The next Friday on the 21st while sitting at the office. I started having some strong pains in my stomach. I went home and by the evening I found a couple positions that I could lay i that would help reduce the pain. I was able to sleep but woke up at about 2 AM with that same pain coming back on strong. I fought the pain until the morning, but then decided it was time to visit the ER. After some blood work, CT scan and a couple pieces of chocolate the Dr diagnosed me with possible pleurisy (inflammation around the lung tissue) or muscle spasms in my chest wall. He mentioned that even if he were totally wrong and the pain was somehow tumor related, the treatment would pretty much be the same. So he prescribed me valium and recommended 600mg Ibuprofen every 6 hours to keep down inflammation. He sent me home and I was doing pretty well taking it pretty easy.

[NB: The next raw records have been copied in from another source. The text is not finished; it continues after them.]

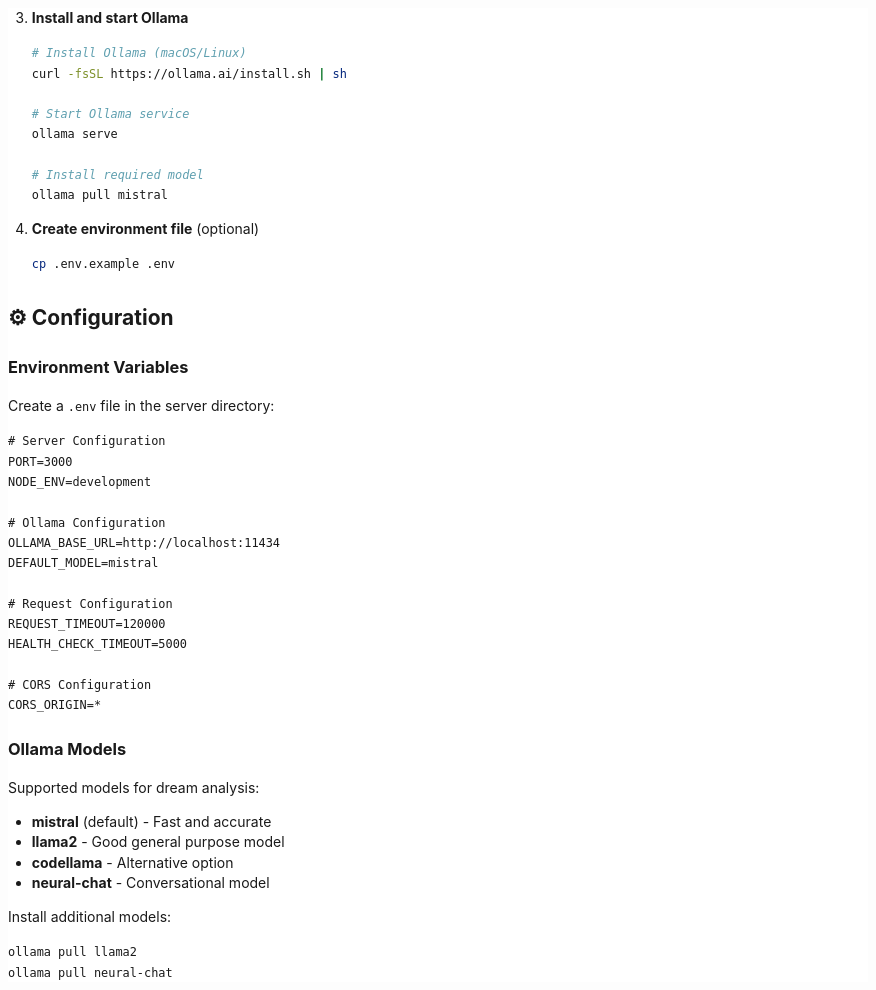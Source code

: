 3. **Install and start Ollama**
   ```bash
   # Install Ollama (macOS/Linux)
   curl -fsSL https://ollama.ai/install.sh | sh
   
   # Start Ollama service
   ollama serve
   
   # Install required model
   ollama pull mistral
   ```

4. **Create environment file** (optional)
   ```bash
   cp .env.example .env
   ```

## ⚙️ Configuration

### Environment Variables

Create a `.env` file in the server directory:

```env
# Server Configuration
PORT=3000
NODE_ENV=development

# Ollama Configuration
OLLAMA_BASE_URL=http://localhost:11434
DEFAULT_MODEL=mistral

# Request Configuration
REQUEST_TIMEOUT=120000
HEALTH_CHECK_TIMEOUT=5000

# CORS Configuration
CORS_ORIGIN=*
```

### Ollama Models

Supported models for dream analysis:

- **mistral** (default) - Fast and accurate
- **llama2** - Good general purpose model
- **codellama** - Alternative option
- **neural-chat** - Conversational model

Install additional models:
```bash
ollama pull llama2
ollama pull neural-chat
```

Back to work on Monday and things started changing agains pretty rapidly. Though I already had a follow up at my oncologists's office for the next day, they wanted me to come in right away to see what was going on. They wanted me on a stronger pain medication but were pretty adamant about not covering any signs on additional fever so they sent me home with a bottle of Oxycodone. I took one immediately and another soon after when the pain didn't seem to go away. The pain got bad enough so I asked Amy to drive me home. We didn't make it out of the parking garage before we decided I just need to get get to the ER. I was bent over in agonizing pain, I just litterally could not breathe. We called our research nurse who told me to take another 2 oxy and get to the ER. We called Steven down from the office and he drove us to the closest hospital where they immediately doped me up on morphine. Needless to sy, at that point ... I wasn't feeling much of anything.

I've since been transferred to INOVA Fairfax Hospital. This is where my oncologist, Dr Spira and his associates have hospital practicing privileges. It has been a lot of wait and see. I'm on some steroids to treat the inflammation now. Ive been having a tough time keeping anything down (I blame all the dope) but they have me scheduled for an MRI. Seems like that will happen sometime this morning.

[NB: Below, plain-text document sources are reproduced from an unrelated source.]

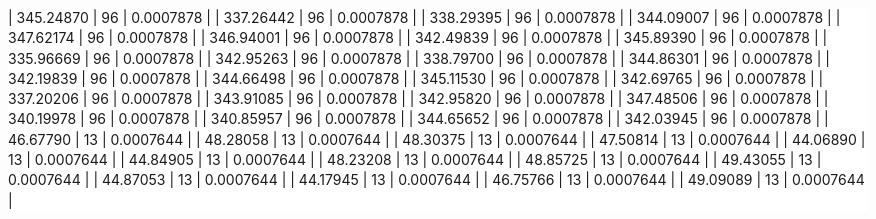 | 345.24870 |  96 | 0.0007878 |
| 337.26442 |  96 | 0.0007878 |
| 338.29395 |  96 | 0.0007878 |
| 344.09007 |  96 | 0.0007878 |
| 347.62174 |  96 | 0.0007878 |
| 346.94001 |  96 | 0.0007878 |
| 342.49839 |  96 | 0.0007878 |
| 345.89390 |  96 | 0.0007878 |
| 335.96669 |  96 | 0.0007878 |
| 342.95263 |  96 | 0.0007878 |
| 338.79700 |  96 | 0.0007878 |
| 344.86301 |  96 | 0.0007878 |
| 342.19839 |  96 | 0.0007878 |
| 344.66498 |  96 | 0.0007878 |
| 345.11530 |  96 | 0.0007878 |
| 342.69765 |  96 | 0.0007878 |
| 337.20206 |  96 | 0.0007878 |
| 343.91085 |  96 | 0.0007878 |
| 342.95820 |  96 | 0.0007878 |
| 347.48506 |  96 | 0.0007878 |
| 340.19978 |  96 | 0.0007878 |
| 340.85957 |  96 | 0.0007878 |
| 344.65652 |  96 | 0.0007878 |
| 342.03945 |  96 | 0.0007878 |
|  46.67790 |  13 | 0.0007644 |
|  48.28058 |  13 | 0.0007644 |
|  48.30375 |  13 | 0.0007644 |
|  47.50814 |  13 | 0.0007644 |
|  44.06890 |  13 | 0.0007644 |
|  44.84905 |  13 | 0.0007644 |
|  48.23208 |  13 | 0.0007644 |
|  48.85725 |  13 | 0.0007644 |
|  49.43055 |  13 | 0.0007644 |
|  44.87053 |  13 | 0.0007644 |
|  44.17945 |  13 | 0.0007644 |
|  46.75766 |  13 | 0.0007644 |
|  49.09089 |  13 | 0.0007644 |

Af of last night, I've been able to keep down some food and some drink, so I'm heading in the right direction. They moved we away from the constant pain medicine drip. I'm now on a much less aggressive pain patch with access to a patient controller pain med button should I need it.



All things considered after living with Melanoma for more than two years, this has been my first real complication. Let's just hope that the Ipilimumab will pick up the pace and rid my body of this disease.